***** Working data

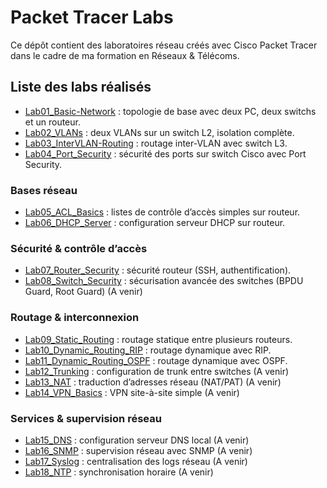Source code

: # Packet Tracer Labs

Ce dépôt contient des laboratoires réseau créés avec Cisco Packet Tracer dans le cadre de ma formation en Réseaux & Télécoms.

## Liste des labs réalisés

- [Lab01_Basic-Network](./Lab01_Basic-Network) : topologie de base avec deux PC, deux switchs et un routeur.
- [Lab02_VLANs](./Lab02_VLANs) : deux VLANs sur un switch L2, isolation complète.
- [Lab03_InterVLAN-Routing](./Lab03_VLANs) : routage inter-VLAN avec switch L3.
- [Lab04_Port_Security](./Lab04_Port_Security) : sécurité des ports sur switch Cisco avec Port Security.


### Bases réseau  
- [Lab05_ACL_Basics](./Lab05_ACL_Basics) : listes de contrôle d’accès simples sur routeur.
- [Lab06_DHCP_Server](./Lab06_DHCP_Server) : configuration serveur DHCP sur routeur.

### Sécurité & contrôle d’accès  
- [Lab07_Router_Security](./Lab07_Router_Security) : sécurité routeur (SSH, authentification).
- [Lab08_Switch_Security](./Lab08_Switch_Security) : sécurisation avancée des switches (BPDU Guard, Root Guard)  (A venir)

### Routage & interconnexion  
- [Lab09_Static_Routing](./Lab09_Static_Routing) : routage statique entre plusieurs routeurs.
- [Lab10_Dynamic_Routing_RIP](./Lab10_Dynamic_Routing_RIP) : routage dynamique avec RIP.
- [Lab11_Dynamic_Routing_OSPF](./Lab11_Dynamic_Routing_OSPF) : routage dynamique avec OSPF.
- [Lab12_Trunking](./Lab12_Trunking) : configuration de trunk entre switches  (A venir)
- [Lab13_NAT](./Lab13_NAT) : traduction d’adresses réseau (NAT/PAT)  (A venir)
- [Lab14_VPN_Basics](./Lab14_VPN_Basics) : VPN site-à-site simple  (A venir)

### Services & supervision réseau  
- [Lab15_DNS](./Lab15_DNS) : configuration serveur DNS local  (A venir)
- [Lab16_SNMP](./Lab16_SNMP) : supervision réseau avec SNMP  (A venir)
- [Lab17_Syslog](./Lab17_Syslog) : centralisation des logs réseau  (A venir)
- [Lab18_NTP](./Lab18_NTP) : synchronisation horaire  (A venir)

**********

Task directions
Tell how many lines in the data hold the string "configuration". Only the number is wanted.

Exercise answer
3